Arcelia menyembunyikan kekehannya di balik tengan. Tidak sopan tertawa didepan orang tua yang sedang kesal.

"Memang ya, zaman sekarang siswa banyak makan micin, jadinya bucin. Dateng ke sekolah cuma buat tidur sama ketemu gebetan. Nilai pas-pasan. Kuliah tambah kacau ujungnya pengangguran. Memang mereka pikir anaknya nanti mau dikasih makan apa? makan cinta? Dia pikir orangtua itu nggak susah nyari uang."

Wanita itu menggeleng prihatin, "Dasar pekok."

"Apa bu? bengkok?"

Arcelia baru saja sadar jika ia menanyakan hal yang tidak seharusnya. Salahkan saja mulutnya yang tidak lagi tahan untuk bersuara ini.

"Pekok, Arcelia. Pe-Ko-K." Sahut bu Tati sambil mengeja, "Tau nggak apa artinya?"

Kepala gadis itu tergerak ke kanan dan kiri dalam tempo lambat.

"Pekok tuh artinya badung. Masa gitu aja nggak tahu."

Eh?

Arcelia memindah sorot untuk melihat siapa yang menginterupsi pembicaraannya dengan bu Tita. Netranya kemudian melebar.

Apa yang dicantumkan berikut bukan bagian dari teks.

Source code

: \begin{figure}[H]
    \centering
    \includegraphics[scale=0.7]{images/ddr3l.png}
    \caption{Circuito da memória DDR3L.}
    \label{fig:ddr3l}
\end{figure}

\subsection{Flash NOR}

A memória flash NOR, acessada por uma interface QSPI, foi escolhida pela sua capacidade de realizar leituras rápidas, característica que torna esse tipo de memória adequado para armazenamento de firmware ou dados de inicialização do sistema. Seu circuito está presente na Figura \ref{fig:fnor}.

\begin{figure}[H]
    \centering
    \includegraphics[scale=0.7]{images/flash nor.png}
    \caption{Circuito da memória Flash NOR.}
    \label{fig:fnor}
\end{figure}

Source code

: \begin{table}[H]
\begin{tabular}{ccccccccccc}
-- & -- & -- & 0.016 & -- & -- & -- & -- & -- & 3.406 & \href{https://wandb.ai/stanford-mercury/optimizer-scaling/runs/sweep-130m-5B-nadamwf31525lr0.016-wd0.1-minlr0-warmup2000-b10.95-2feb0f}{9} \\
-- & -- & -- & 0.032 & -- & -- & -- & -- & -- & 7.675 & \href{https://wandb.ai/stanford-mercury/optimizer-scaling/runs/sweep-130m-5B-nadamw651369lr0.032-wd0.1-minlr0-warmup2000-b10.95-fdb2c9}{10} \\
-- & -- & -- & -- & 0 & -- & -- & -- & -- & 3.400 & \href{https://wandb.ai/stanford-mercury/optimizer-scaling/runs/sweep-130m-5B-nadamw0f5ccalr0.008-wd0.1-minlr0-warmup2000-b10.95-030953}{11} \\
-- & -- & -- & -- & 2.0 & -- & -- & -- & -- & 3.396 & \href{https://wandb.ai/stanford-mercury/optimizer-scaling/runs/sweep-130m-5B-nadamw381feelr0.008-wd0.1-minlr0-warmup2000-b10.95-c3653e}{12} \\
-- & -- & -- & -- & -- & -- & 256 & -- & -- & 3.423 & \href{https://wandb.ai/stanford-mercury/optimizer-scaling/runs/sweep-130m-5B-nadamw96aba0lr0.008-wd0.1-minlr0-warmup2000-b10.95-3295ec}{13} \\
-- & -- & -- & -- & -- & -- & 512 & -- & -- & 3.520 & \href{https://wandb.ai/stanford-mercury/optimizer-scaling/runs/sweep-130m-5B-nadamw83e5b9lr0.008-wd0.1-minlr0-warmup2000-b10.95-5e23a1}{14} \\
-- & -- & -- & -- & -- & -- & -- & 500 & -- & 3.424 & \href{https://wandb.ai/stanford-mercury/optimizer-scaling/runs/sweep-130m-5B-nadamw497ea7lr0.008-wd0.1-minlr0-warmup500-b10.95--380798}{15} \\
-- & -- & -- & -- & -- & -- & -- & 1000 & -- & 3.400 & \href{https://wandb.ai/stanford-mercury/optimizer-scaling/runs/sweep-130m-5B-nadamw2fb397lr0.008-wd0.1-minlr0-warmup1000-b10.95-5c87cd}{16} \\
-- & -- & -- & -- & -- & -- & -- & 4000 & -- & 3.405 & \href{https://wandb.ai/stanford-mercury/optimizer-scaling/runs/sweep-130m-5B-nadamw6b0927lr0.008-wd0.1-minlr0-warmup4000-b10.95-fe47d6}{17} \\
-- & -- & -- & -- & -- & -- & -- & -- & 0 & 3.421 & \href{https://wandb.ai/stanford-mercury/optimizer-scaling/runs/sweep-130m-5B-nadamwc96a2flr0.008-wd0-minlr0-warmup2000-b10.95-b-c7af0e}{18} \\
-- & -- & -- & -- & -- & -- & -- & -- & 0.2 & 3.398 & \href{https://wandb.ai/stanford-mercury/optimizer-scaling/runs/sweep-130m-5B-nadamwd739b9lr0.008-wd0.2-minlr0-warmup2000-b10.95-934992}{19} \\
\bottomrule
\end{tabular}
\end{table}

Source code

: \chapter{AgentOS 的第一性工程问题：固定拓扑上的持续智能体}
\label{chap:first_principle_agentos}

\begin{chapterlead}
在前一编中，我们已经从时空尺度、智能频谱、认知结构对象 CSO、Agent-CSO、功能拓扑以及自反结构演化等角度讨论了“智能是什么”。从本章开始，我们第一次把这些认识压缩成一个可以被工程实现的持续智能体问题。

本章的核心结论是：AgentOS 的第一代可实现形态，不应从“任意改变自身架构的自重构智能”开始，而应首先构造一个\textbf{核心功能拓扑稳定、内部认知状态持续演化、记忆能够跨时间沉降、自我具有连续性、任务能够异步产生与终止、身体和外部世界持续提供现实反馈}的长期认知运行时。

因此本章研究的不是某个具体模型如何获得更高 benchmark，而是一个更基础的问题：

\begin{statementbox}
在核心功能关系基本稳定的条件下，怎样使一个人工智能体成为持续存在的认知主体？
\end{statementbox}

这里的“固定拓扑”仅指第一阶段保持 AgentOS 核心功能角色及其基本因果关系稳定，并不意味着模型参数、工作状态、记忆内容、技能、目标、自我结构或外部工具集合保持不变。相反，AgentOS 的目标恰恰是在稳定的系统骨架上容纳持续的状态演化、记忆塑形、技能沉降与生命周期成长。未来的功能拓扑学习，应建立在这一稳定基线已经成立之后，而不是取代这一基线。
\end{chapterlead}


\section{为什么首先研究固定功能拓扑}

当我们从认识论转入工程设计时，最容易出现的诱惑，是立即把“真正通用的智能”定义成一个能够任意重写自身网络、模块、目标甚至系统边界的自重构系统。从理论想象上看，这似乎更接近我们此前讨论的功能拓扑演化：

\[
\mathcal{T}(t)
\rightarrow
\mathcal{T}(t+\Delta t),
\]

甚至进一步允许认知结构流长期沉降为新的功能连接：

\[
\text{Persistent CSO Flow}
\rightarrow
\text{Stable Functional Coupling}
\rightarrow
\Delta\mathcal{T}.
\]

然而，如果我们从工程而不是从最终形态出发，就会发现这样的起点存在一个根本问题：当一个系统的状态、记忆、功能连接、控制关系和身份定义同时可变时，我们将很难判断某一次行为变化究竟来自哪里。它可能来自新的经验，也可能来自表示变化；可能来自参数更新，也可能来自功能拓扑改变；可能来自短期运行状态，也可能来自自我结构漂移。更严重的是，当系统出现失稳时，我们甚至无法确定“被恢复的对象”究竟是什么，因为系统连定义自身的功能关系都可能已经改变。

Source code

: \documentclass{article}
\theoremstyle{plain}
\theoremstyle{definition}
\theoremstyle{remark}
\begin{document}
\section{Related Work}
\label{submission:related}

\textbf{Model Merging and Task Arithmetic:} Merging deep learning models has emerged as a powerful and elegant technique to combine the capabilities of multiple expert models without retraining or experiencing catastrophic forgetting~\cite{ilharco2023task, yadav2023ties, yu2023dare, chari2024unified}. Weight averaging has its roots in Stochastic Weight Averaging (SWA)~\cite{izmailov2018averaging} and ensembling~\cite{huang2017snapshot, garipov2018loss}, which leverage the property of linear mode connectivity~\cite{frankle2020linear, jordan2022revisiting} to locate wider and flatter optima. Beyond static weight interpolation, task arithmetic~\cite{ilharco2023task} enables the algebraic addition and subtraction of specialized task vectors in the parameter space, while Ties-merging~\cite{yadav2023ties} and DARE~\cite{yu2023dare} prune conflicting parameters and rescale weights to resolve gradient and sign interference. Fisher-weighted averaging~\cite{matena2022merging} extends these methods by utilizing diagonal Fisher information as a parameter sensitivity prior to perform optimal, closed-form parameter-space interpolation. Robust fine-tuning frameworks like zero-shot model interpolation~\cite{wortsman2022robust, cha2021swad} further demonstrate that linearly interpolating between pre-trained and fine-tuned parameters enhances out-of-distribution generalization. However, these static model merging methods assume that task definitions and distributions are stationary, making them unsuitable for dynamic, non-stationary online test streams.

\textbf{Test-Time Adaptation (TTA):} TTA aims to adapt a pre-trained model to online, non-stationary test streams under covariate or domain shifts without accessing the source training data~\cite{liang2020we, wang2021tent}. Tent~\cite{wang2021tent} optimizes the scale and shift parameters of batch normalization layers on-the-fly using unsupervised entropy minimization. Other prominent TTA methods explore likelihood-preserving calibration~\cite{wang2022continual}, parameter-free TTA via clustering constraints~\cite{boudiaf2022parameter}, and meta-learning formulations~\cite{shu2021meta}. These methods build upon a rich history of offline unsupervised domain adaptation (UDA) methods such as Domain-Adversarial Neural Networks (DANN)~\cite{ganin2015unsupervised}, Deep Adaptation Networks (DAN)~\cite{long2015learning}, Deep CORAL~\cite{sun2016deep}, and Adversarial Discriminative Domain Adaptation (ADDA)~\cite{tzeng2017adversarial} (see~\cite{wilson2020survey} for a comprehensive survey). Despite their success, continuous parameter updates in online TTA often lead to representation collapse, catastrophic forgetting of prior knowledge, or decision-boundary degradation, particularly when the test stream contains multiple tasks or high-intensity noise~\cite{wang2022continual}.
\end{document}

Sudah bisa ditebak siapa orang yang bisa membuatnya demikian.

Sebelum bu Tati atau Arcelia memberikan tanggapan, terlebih dulu folder map di atas meja terjatuh. Membuatnya seisinya berserakan.

"Nah! Kamu itu yang pekok. Gimana sih. Makanya liat-liat." Bu Tati berseru garang.

"Maaf bu, maaf."

Entah mengapa bisa begitu. Seingatnya, folder map itu berada pada tempat semestinya. Maka demi sebuah etika, dia mengikuti Rama. Berjongkok, mengumpulkan apa yang ia bisa.

"Ar, nggak usah dibantu. Biarin. Ibu mau ngomong sesuatu."

"Iya bu, bentar."

Bu Tita mengangkat sikunya dan mengambil kertas ulangan Arcelia, menunjuknya dengan pena merah.

"Kamu kok satuannya Km/s?"

Arcelia menelisik kertas ulangannya, "Seingat saya memang satuannya Km bu."

"Nah ini. Akibat terlalu fokus. Sebelum ulangan saya sudah bilang kalau soalnya typo."

Arcelia tersenyum mahfum, bingung ingin menjawab apa, "Nggak tahu bu."

Bu Tita mamajukan wajahnya, "Nggak tahu? Kamu nggak dengerin saya?"

Waduh! Memang selalu salah berhadapan dengan guru. Arcelia dibuatnya menelan ludah kikuk. Tidak mau menjawab, nanti salah lagi.

"Jalan kamu semuanya benar tapi. Ibu jadi bingung mau dibenarin atau tidak."

"Nggak usah dibenarin bu."

Rama berdiri dengan seberkas folder yang telah rapi,

"Ibu bayangin deh berapa banyak pesawat yang tabrakan di udara hanya karena satu pesawat yang nggak melaju dengan kecepatan semestinya."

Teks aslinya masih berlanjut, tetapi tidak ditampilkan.